Thammahong Arsa, Sukswai Narittee, Polprasert Chantana
Department of Medicine Faculty of Medicine Chulalongkorn University and King Chulalongkorn Memorial Hospital, Bangkok, Thailand.
Center of Excellence in Antimicrobial Resistance and Stewardship Department of Microbiology Faculty of Medicine Chulalongkorn University, Bangkok, Thailand.

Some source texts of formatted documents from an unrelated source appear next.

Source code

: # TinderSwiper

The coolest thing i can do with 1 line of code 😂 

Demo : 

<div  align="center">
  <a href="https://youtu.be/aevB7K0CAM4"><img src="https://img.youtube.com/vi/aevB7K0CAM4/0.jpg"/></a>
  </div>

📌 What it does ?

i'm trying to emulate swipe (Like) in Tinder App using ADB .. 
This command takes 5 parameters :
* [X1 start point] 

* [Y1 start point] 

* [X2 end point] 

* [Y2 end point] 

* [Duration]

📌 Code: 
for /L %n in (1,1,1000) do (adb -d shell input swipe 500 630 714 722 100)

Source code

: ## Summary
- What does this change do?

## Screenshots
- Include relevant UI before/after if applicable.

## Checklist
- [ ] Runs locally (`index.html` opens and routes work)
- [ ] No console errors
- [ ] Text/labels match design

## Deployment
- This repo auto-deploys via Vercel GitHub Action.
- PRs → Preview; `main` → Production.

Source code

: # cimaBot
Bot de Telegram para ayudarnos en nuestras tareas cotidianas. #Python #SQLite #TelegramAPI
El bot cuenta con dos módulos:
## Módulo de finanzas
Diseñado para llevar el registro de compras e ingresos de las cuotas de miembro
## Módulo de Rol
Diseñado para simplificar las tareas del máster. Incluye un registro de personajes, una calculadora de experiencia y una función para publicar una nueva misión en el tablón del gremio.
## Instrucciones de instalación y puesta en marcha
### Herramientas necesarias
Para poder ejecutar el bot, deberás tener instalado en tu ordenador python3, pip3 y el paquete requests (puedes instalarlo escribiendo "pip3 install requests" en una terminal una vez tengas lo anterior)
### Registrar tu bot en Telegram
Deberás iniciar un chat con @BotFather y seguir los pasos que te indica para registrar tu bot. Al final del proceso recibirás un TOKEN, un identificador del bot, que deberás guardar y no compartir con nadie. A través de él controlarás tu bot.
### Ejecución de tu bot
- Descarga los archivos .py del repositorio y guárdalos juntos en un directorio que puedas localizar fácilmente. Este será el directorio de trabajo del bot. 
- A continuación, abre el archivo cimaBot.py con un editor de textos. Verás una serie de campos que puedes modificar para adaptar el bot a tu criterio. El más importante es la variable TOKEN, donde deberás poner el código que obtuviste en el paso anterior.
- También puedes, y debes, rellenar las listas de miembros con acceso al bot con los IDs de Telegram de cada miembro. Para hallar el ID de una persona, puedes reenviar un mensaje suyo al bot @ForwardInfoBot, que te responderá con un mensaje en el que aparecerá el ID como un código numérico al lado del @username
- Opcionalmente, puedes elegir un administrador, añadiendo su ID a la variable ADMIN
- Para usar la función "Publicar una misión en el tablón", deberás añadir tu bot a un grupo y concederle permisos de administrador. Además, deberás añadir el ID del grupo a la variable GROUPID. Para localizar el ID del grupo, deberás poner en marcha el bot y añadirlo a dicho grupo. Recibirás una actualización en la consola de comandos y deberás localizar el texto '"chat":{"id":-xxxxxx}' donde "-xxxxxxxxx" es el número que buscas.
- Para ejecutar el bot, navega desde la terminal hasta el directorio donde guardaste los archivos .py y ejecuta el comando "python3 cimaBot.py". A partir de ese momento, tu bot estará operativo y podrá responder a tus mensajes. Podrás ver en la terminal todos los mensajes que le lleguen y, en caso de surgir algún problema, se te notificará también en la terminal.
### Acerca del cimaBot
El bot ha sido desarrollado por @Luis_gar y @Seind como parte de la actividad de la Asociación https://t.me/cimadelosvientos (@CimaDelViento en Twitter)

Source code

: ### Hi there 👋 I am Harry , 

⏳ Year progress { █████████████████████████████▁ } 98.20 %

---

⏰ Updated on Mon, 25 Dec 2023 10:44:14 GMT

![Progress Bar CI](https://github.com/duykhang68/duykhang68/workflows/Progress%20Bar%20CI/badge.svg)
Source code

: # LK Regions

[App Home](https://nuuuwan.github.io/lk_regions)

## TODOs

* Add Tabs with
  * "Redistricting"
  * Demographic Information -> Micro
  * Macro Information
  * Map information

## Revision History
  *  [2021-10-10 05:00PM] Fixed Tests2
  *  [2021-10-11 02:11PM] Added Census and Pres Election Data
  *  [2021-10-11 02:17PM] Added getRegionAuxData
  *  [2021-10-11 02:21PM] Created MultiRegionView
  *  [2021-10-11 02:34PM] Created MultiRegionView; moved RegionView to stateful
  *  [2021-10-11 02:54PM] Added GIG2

Case Rep Hematol. 2024 Jul 24;2024:7310135. doi: 10.1155/2024/7310135. eCollection 2024.
T-cell prolymphocytic leukemia (T-PLL) is a rare, mature T-cell leukemia which usually presents with aggressive behavior. We report an asymptomatic T-PLL patient diagnosed by clinical features, lymphocyte morphology, and flow cytometry. Incidentally, she was found to have lymphocytosis and lymphadenopathy. Flow cytometry from blood revealed an abnormally increased CD4+ T-cell population. T-cell receptor clonality assessment by next-generation sequencing revealed a dominant clone in the ß-chain constant region. No pathogenic mutations in 25 lymphoma-related genes were found. Due to her asymptomatic T-PLL disease, we observed her clinical situation and blood count every three months for at least one year.
T 细胞幼淋巴细胞白血病(T-PLL)是一种罕见的成熟 T 细胞白血病,通常具有侵袭性。我们报告了一例通过临床特征、淋巴细胞形态学和流式细胞术诊断的无症状 T-PLL 患者。偶然发现,她存在淋巴细胞增多和淋巴结病。血液流式细胞术显示 CD4+ T 细胞群体异常增加。通过下一代测序进行的 T 细胞受体克隆性评估显示在β链恒定区存在一个优势克隆。未发现 25 个淋巴瘤相关基因的致病突变。由于她的无症状 T-PLL 疾病,我们至少一年每三个月观察一次她的临床情况和血细胞计数。